Out of all the skills requiring craftsmanship in the manufacturing world, CNC machining is widely used to create custom parts in accordance with required levels of strength as well as different tolerances. It’s one of the most cost-efficiently means to make a prototype work out, and it’s widely acknowledged as one of the best methods to produce parts. Optimizing CNC machining tasks is undoubtedly a great solution that can help manufacturers to accelerate production times and saving money as well. These are some of the best suggestions you should follow:
· Round-up Internal Corners on Your Parts
Most CNC machining tools such as mills or cutters always leave rounded-inside corners. These corner radiuses can be reduced using a smaller machining tool, but you will need additional hardware as well to machine away residue material. You will also have to handle more passes at lower speeds to minimize deflection or to avoid breaking the tool. As you can expect, this will add more time to the task, but the finished result will be impeccable.
Among professional technicians, the best suggestions indicate that the correct course of action is to add more inside corner radius on at least one-third of the depth of the cavity. Next, we should use the same radius in every inner edge. As you can imagine, this will help you get rid of any need for tool changes. It will also add complexity to the piece and can increase run time significantly.

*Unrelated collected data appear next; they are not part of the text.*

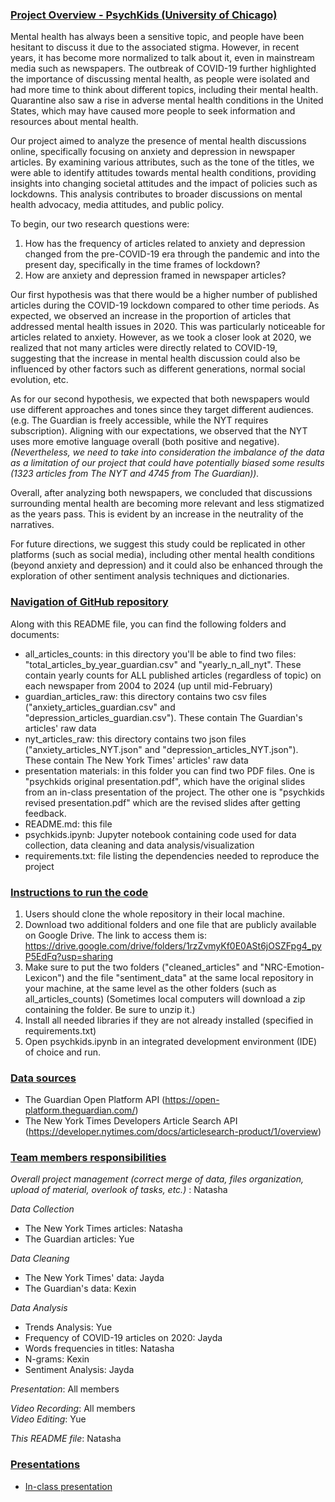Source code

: ### <ins>Project Overview - PsychKids (University of Chicago) <ins>

Mental health has always been a sensitive topic, and people have been hesitant to discuss it due to the associated stigma. However, in recent years, it has become more normalized to talk about it, even in mainstream media such as newspapers. The outbreak of COVID-19 further highlighted the importance of discussing mental health, as people were isolated and had more time to think about different topics, including their mental health. Quarantine also saw a rise in adverse mental health conditions in the United States, which may have caused more people to seek information and resources about mental health.

Our project aimed to analyze the presence of mental health discussions online, specifically focusing on anxiety and depression in newspaper articles. By examining various attributes, such as the tone of the titles, we were able to identify attitudes towards mental health conditions, providing insights into changing societal attitudes and the impact of policies such as lockdowns. This analysis contributes to broader discussions on mental health advocacy, media attitudes, and public policy.

To begin, our two research questions were:

1. How has the frequency of articles related to anxiety and depression changed from the pre-COVID-19 era through the pandemic and into the present day, specifically in the time frames of lockdown? 
2. How are anxiety and depression framed in newspaper articles?

Our first hypothesis was that there would be a higher number of published articles during the COVID-19 lockdown compared to other time periods. As expected, we observed an increase in the proportion of articles that addressed mental health issues in 2020. This was particularly noticeable for articles related to anxiety. However, as we took a closer look at 2020, we realized that not many articles were directly related to COVID-19, suggesting that the increase in mental health discussion could also be influenced by other factors such as different generations, normal social evolution, etc. 

As for our second hypothesis, we expected that both newspapers would use different approaches and tones since they target different audiences. (e.g. The Guardian is freely accessible, while the NYT requires subscription). Aligning with our expectations, we observed that the NYT uses more emotive language overall (both positive and negative). *(Nevertheless, we need to take into consideration the imbalance of the data as a limitation of our project that could have potentially biased some results (1323 articles from The NYT and 4745 from The Guardian)).*

Overall, after analyzing both newspapers, we concluded that discussions surrounding mental health are becoming more relevant and less stigmatized as the years pass. This is evident by an increase in the neutrality of the narratives.

For future directions, we suggest this study could be replicated in other platforms (such as social media), including other mental health conditions (beyond anxiety and depression) and it could also be enhanced through the exploration of other sentiment analysis techniques and dictionaries. 


### <ins>Navigation of GitHub repository<ins>
Along with this README file, you can find the following folders and documents:

- all_articles_counts: in this directory you'll be able to find two files: "total_articles_by_year_guardian.csv" and "yearly_n_all_nyt". These contain yearly counts for ALL published articles (regardless of topic) on each newspaper from 2004 to 2024 (up until mid-February)
- guardian_articles_raw: this directory contains two csv files ("anxiety_articles_guardian.csv" and "depression_articles_guardian.csv"). These contain The Guardian's articles' raw data
- nyt_articles_raw: this directory contains two json files ("anxiety_articles_NYT.json" and "depression_articles_NYT.json"). These contain The New York Times' articles' raw data
- presentation materials: in this folder you can find two PDF files. One is "psychkids original presentation.pdf", which have the original slides from an in-class presentation of the project. The other one is "psychkids revised presentation.pdf" which are the revised slides after getting feedback.
- README.md: this file
- psychkids.ipynb: Jupyter notebook containing code used for data collection, data cleaning and data analysis/visualization
- requirements.txt: file listing the dependencies needed to reproduce the project

### <ins>Instructions to run the code<ins>

1. Users should clone the whole repository in their local machine.
2. Download two additional folders and one file that are publicly available on Google Drive. The link to access them is: https://drive.google.com/drive/folders/1rzZvmyKf0E0ASt6jOSZFpg4_pyP5EdFq?usp=sharing
4. Make sure to put the two folders ("cleaned_articles" and "NRC-Emotion-Lexicon") and the file "sentiment_data" at the same local repository in your machine, at the same level as the other folders (such as all_articles_counts) (Sometimes local computers will download a zip containing the folder. Be sure to unzip it.)
5. Install all needed libraries if they are not already installed (specified in requirements.txt)
6. Open psychkids.ipynb in an integrated development environment (IDE) of choice and run. 


### <ins>Data sources<ins>
- The Guardian Open Platform API (https://open-platform.theguardian.com/)
- The New York Times Developers Article Search API (https://developer.nytimes.com/docs/articlesearch-product/1/overview)


### <ins>Team members responsibilities<ins>

*Overall project management (correct merge of data, files organization, upload of material, overlook of tasks, etc.)* : Natasha

*Data Collection*
- The New York Times articles: Natasha
- The Guardian articles: Yue

*Data Cleaning*
- The New York Times' data: Jayda
- The Guardian's data: Kexin

*Data Analysis*
- Trends Analysis: Yue
- Frequency of COVID-19 articles on 2020: Jayda
- Words frequencies in titles: Natasha
- N-grams: Kexin
- Sentiment Analysis: Jayda

*Presentation*: All members

*Video Recording*: All members\
*Video Editing*: Yue

*This README file*: Natasha


### <ins>Presentations<ins>
- [In-class presentation](presentation%20materials/psychkids%20original%20presentation.pdf)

· Avoid All Forms of Deep Cavities
The finishing point of mill cutting tools has a very narrow cutting length. They offer their best performance when they have to cut cavities that are three times larger as their diameter. To keep costs low, it would best to limit the depth of the cavity to at least four times the width of the tool. That way, we can get the best results. If you go bigger than this, the costs will go up, and you will need additional specialized tooling such as multi-axis CNC systems. If by any given reason you need larger cavity depth, you will better off using customized parts with variable cavity depths.

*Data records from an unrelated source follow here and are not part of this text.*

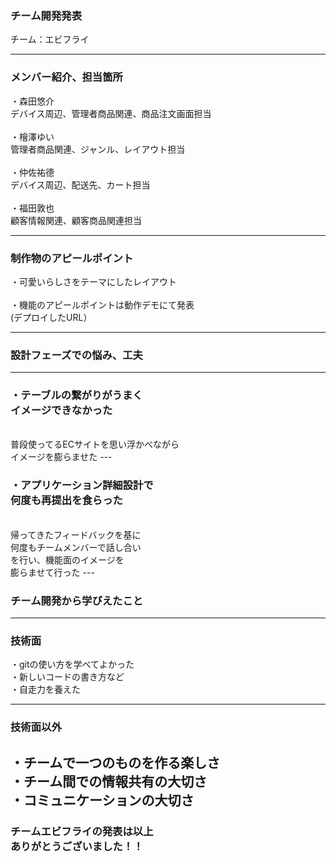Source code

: <Div Align="left">
  
### チーム開発発表
チーム：エビフライ
  
---
<Div Align="left">

### メンバー紹介、担当箇所
・森田悠介<br>
デバイス周辺、管理者商品関連、商品注文画面担当<br>
<br>
・檜澤ゆい<br>
管理者商品関連、ジャンル、レイアウト担当<br>
<br>
・仲佐祐德<br>
デバイス周辺、配送先、カート担当<br>
<br>
・福田敦也<br>
顧客情報関連、顧客商品関連担当

---
<Div Align="left">
  
 ### 制作物のアピールポイント
・可愛いらしさをテーマにしたレイアウト<br>
<br>
・機能のアピールポイントは動作デモにて発表<br>
(デプロイしたURL）



---
<Div Align="left">
  
### 設計フェーズでの悩み、工夫
---
<Div Align="left">
  
### ・テーブルの繋がりがうまく<br>イメージできなかった
<br>
普段使ってるECサイトを思い浮かべながら<br>
イメージを膨らませた
---
<Div Align="left">

### ・アプリケーション詳細設計で<br>何度も再提出を食らった
<br>
帰ってきたフィードバックを基に<br>
何度もチームメンバーで話し合い<br>
を行い、機能面のイメージを<br>
膨らませて行った
---
<Div Align="left">

### チーム開発から学びえたこと
---
<Div Align="left">

### 技術面
・gitの使い方を学べてよかった<br>
・新しいコードの書き方など<br>
・自走力を養えた

---
<Div Align="left">
  
### 技術面以外
・チームで一つのものを作る楽しさ<br>
・チーム間での情報共有の大切さ<br>
・コミュニケーションの大切さ
---
<Div Align="left">

### チームエビフライの発表は以上<br>ありがとうございました！！



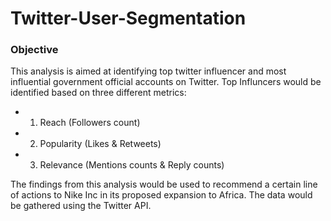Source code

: # Twitter-User-Segmentation

### Objective

This analysis is aimed at identifying top twitter influencer and most influential
government official accounts on Twitter.
Top Influncers would be identified based on three different metrics:
- 1. Reach (Followers count)
- 2. Popularity (Likes & Retweets)
- 3. Relevance (Mentions counts & Reply counts)

The findings from this analysis would be used to recommend a certain line of
actions to Nike Inc in its proposed expansion to Africa. The data would be
gathered using the Twitter API.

· Make Sure to Increase the Thickness of the Walls
A lot of CNC parts are created with fragile walls; these are the ones that break easily. As you can imagine, the second-hand effect is that the whole task slows down a lot. Thin walls also cause a lot of distortion on each part, and the sole effort of machining one becomes a hardship. Thick walls will help you save a lot of time and money. All you have to do is keep the measurements at 0.8mm for metal pieces and 1.5mm for plastic parts.
· Make Sure the Depth of Tapped Holes is Optimized
When you have to deal with tapped holes increasing the length of the thread in the holes does nothing to hold the bolt tighter. You need to rely on the first three turns to get the work done. If you go deeper than that by any reason, you will increase the risk of breaking the tap and make the whole process last longer. To work as they should, any thread needs to hold no more than three times of the hole’s diameter, and that’s it.
· Put a Limit to Tight Tolerances
This is required for the functionality and overall look of very few surfaces. If a CNC machined part has too many tight tolerances, it will be incredibly expensive to be manufactured. The amount of CNC machining that goes into it requires a lot of time to get done right. Is best to use this just when the task really demands it and even so, is best to never go above the standard tolerances of ± 0.125 mm, which is more than enough for most parts.
· Keep Small Features to a Minimum
Small details on any machined part add layers of complexity that you don’t need if you are time- conscious. Do your best to avoid complex features such as micro-holes, they take too much time, and they should be handled only if the task demands it. If it can’t be avoided, do your best to standardize those features to keep costs low.
· Try to Split the Complex Parts
Making some assembly required is going to save you a lot of time and money in the long run. You can make every single complex project simpler by machining simple to be joined later. This is way cheaper than machining a larger, more complex piece. This works pretty well even if your clients have deep pockets and can afford the procedure. Your CNC machines will work better, faster, and maintenance costs will be kept to a minimum. It’s also a great way to prevent any mistakes with retooling or redesigns.